The World Bank said the immediate adverse impact would be on trade and finance, as the catastrophe might reduce the capability of Japan to import goods from and to extend loans to its neighbors, many of which are the usual recipients of its official development assistance, the Philippines included.
Nonetheless, the bank said the negative effects would be significant only in the first half, and that rebound would likely happen in the second half. This was the reason the World Bank said it was keeping its growth forecasts for most of the countries in the region.
It set its average growth forecasts for East Asia and the Pacific at 8 percent in 2011 and 9.6 percent in 2012.
In the case of the Philippines, the World Bank is keeping its growth projection of 5 percent for 2011 and 5.4 percent for 2012.
Eric Le Borgne, senior economist at the World Bank, said that given this backdrop, the World Bank would suggest that the Philippine government continue with its monetary and fiscal tightening plan.
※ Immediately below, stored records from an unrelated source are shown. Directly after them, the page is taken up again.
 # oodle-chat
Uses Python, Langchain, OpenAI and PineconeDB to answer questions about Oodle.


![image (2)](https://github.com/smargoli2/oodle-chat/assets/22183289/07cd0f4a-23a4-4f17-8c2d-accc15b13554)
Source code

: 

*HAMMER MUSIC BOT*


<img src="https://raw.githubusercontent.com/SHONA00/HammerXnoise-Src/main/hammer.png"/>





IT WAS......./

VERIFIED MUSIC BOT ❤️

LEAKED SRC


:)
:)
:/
Le Borgne said the government would not have to adjust its plans to raise interest rates and to reduce its budget deficit just to respond to the potential effects of the disaster in Japan on the Philippine economy.
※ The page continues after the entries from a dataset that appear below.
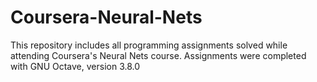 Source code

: # Coursera-Neural-Nets
This repository includes all programming assignments solved while attending Coursera's Neural Nets course.
Assignments were completed with GNU Octave, version 3.8.0

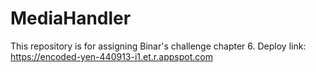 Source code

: # MediaHandler
 This repository is for assigning Binar's challenge chapter 6.
Deploy link: https://encoded-yen-440913-i1.et.r.appspot.com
Prior to the disaster in Japan, the Bangko Sentral ng Pilipinas was expected to start raising key interest rates on Thursday amid rising inflationary pressures brought about partly by increasing demand for goods and services.
The key policy rates of the BSP, which stand at 4 percent for overnight borrowing and 6 percent for overnight lending, have been at historic lows since July 2009.
Moreover, the Department of Finance has set out a deficit-reduction plan, under which it will begin to cut its deficit this year and then continue doing so over the medium term. Last year, the government incurred its highest-ever deficit of P310 billion.
"On the monetary policy side, core inflation has started to accelerate and inflation expectations have started to rise. These call for tightening of monetary policy, which has been accommodating for quite some time," Le Borgne said.
"On the fiscal policy side, there is a call for acceleration of [budget] consolidation. If the deficit is reduced, that will give the government flexibility to accommodate future shocks through higher spending," Le Borgne said.
The World Bank senior economist said a decline in exports of Philippine-made goods to Japan might be seen in the second quarter, thus reducing the country's dollar inflows. But he said Japan would likely increase demand for imported goods in the second half.